J. Stapleton Roy, 18 Nisan 2018, China File


(Büyükelçi J. Stapleton (Stape) Roy, Washington ve Washington'da bulunan Woodrow Wilson Uluslararası Bilim Merkezi'nde Çin ve Amerika Birleşik Devletleri'nde Kissinger Enstitüsü Emeritus'u seçkin bir Scholar ve Kurucu Direktörüdür. Roy, Çin'de doğdu ve gençliğinin çoğunu burada geçirdi. İkinci Dünya Savaşı ve Komünist Devrimi'nin ayaklanmaları sırasında, Şangay Amerikan Okulu'nun çatısından Şanghay için savaşı izledi. 1956 yılında Princeton'dan mezun olduktan hemen sonra ABD Dış Servisi'ne katıldı ve 45 yıl sonra emekliye ayrılan Kariyer Büyükelçisi olarak emekli oldu. 1978'de ABD-PRC diplomatik ilişkilerinin kurulmasına yol açan gizli görüşmelere katıldı. Doğu Asya ve Sovyetler Birliği'ne odaklanan kariyeri sırasında, Roy'in büyükelçi atamaları Singapur, Çin, ve Endonezya'ya yapıldı. Dışişleri Bakanlığındaki son görevi, İstihbarat ve Araştırma Genel Sekreterliği idi. Emekli olduktan sonra, Eylül 2008'de Woodrow Wilson Uluslararası Bilim İnsanları Merkezi'ne katılmadan önce, yeni oluşturulan Kissinger Enstitüsüne başkanlık etmek için  stratejik bir danışmanlık firması olan Kissinger Associates, Inc.'e katıldı. 2001 yılında Princeton Üniversitesi'nin Seçkin Kamu Hizmeti için Woodrow Wilson Ödülü'nü aldı.)

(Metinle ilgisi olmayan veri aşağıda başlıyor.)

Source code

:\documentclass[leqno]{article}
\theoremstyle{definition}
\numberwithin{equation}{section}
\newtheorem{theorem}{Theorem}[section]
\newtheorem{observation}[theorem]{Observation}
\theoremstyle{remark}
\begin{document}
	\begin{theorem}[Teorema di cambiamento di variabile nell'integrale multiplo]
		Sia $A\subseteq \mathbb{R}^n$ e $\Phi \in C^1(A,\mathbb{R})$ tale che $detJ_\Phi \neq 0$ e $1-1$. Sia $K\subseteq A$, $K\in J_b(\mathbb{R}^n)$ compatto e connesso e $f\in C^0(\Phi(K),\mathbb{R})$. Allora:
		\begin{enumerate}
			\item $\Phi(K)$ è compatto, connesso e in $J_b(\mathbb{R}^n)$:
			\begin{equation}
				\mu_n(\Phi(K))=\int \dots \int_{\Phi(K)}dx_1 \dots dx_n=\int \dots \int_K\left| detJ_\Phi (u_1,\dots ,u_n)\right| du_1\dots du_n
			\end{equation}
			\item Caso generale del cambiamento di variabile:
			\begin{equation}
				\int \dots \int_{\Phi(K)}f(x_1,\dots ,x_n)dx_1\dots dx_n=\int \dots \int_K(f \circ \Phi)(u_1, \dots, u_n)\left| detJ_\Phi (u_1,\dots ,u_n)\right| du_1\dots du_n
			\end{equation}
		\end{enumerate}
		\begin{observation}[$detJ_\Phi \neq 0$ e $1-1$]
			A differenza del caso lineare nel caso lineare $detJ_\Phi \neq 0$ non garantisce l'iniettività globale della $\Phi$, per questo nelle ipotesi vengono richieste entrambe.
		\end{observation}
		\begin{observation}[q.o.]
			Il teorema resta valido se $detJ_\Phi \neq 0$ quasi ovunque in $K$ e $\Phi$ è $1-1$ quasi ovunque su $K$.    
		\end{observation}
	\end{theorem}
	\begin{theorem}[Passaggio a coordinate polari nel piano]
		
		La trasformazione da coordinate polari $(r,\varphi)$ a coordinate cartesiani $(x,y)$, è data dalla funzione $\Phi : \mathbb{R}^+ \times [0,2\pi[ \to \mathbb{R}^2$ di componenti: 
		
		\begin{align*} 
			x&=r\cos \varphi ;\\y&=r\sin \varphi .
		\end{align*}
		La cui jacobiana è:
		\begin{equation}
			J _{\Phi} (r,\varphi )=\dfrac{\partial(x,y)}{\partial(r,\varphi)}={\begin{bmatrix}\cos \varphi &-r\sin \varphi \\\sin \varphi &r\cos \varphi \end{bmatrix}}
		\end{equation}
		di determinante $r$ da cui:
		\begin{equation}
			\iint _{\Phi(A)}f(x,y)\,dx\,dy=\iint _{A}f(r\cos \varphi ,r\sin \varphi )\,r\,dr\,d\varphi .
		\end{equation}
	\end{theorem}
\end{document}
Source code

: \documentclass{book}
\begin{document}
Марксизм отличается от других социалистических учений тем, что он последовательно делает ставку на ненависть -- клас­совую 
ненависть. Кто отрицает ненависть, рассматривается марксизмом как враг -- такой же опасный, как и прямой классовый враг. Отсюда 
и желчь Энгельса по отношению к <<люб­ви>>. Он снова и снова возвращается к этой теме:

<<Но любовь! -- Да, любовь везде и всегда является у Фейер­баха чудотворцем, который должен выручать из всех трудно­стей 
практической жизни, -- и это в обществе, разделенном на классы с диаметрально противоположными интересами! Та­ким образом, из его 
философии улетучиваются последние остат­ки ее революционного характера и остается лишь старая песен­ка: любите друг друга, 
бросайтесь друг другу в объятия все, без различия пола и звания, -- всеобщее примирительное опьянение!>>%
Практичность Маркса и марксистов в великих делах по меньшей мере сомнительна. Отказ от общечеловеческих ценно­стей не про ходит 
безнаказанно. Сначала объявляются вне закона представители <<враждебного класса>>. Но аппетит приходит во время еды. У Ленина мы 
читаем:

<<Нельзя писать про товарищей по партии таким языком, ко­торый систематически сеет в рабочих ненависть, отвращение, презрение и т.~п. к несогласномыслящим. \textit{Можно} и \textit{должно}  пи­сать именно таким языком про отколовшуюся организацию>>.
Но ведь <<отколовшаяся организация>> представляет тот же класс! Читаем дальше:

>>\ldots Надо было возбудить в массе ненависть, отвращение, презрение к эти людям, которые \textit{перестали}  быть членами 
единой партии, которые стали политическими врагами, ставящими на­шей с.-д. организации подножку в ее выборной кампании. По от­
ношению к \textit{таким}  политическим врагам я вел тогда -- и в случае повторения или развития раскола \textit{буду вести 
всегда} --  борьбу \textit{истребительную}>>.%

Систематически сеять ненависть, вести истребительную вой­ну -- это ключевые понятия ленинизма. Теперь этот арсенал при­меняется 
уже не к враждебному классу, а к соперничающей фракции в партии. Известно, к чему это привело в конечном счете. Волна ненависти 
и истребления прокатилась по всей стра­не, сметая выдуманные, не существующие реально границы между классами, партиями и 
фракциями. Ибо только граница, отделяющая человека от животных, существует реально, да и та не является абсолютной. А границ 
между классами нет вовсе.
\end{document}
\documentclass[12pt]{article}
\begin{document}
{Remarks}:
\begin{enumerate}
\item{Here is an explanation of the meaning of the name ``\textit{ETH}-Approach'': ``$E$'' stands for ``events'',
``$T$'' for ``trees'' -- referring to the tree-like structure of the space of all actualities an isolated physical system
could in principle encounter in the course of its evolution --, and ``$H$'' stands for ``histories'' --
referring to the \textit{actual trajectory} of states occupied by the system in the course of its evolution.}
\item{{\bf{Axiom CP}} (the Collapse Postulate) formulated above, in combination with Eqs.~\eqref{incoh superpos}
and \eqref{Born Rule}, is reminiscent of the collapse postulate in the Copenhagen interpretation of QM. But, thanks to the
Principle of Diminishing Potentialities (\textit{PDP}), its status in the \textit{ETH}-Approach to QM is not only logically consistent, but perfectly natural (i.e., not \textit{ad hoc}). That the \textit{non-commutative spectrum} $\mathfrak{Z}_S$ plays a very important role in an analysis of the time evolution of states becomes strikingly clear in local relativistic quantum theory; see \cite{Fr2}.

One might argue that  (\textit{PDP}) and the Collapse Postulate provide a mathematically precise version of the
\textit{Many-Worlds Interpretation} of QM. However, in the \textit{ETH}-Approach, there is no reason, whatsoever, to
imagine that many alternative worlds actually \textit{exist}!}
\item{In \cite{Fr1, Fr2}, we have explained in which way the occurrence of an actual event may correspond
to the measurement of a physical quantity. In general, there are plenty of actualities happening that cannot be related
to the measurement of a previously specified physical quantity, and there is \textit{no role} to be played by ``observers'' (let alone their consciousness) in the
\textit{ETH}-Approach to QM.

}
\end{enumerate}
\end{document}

Seçkin Deniz, 11.06.2018, Sonsuz Ark, Çeviri

Çeviriler ve Yansımalar




Not: Çeviri programları kullanılarak İngilizce'den çevrilmiştir.


Güncel Not: 


Tayvan'dan dünyaya Çin'e karşı yardım çağrısı,  6.1.2019 

Çin ve Tayvan arasındaki gerginlik giderek artarken Tayvan Devlet Başkanı Tsai Ing-wen, Çin'e karşı dünya kamuoyundan yardım istedi.
      
Tsai, Çin Devlet Başkanı Xi Jinping'in "Hiç kimse Tayvan'ın, Çin'in bir parçası olduğu gerçeği değiştiremez ve Tayvan Boğazı'nın her iki tarafındaki halk birleşme çalışmasında bulunmalıdır" şeklindeki açıklaması üzerine yardım çağrısı yaptı.

Tayvan Devlet Başkanı Tsai, Çin'in Tayvan'ı kontrol altına almak için güce başvurabileceğini söylemesi üzerine yaptığı açıklamasında "Umarız uluslararası toplum bu çağrıyı ciddiye alır ve bizi destekleyeceğini seslendirir. Eğer uluslararası toplum tehdit altındaki demokratik bir ülkeyi desteklemezse sıradaki ülkenin hangisi olduğunu sormamız gerekecek" dedi.

Çin, Tayvan'ın en hassas meselesi ve mukaddes toprağı olduğunu savunuyor. Çin Devlet Başkanı Xi Jinping, Tayvan'ın bağımsızlığı taraftarı Demokratik Kalkınma Partisi'nin 2016'da iktidara gelmesinden sonra Tayvan'a baskısını seslendirmeye başladı. Xi Jinping, Tayvan'ı kontrolü altına almak için kuvvet kullanma hakkını saklı tutacağını ancak adayla barışçıl birleşmeye çalışacağını belirtmişti.

Tayvan Devlet Başkanı Tsai, Çin ile siyasi düzenleme konusunda, hükümetler arası görüşmenin gerektiğini söylerken "Ada, bir ülke iki sistemi kabul etmeyecektir" dedi.

Tsai, Çin'e, Tayvan halkının ne düşündüğü konusunu doğru anlama çağrısı da yaparak siyasi zorbalıkların boğazın iki yanı arasındaki ilişkilerin gelişmesine yardımcı olmayacağını söyledi. 



Sonsuz Ark'tan
  1. Sonsuz Ark'ta yayınlanan yazılardan yazarları sorumludur. 
  2. Sonsuz Ark linki verilerek kısmen alıntı yapılabilir.
  3. Sonsuz Ark yayınları Sonsuz Ark Manifestosu'na aykırı yayın yapan sitelerde yayınlanamaz.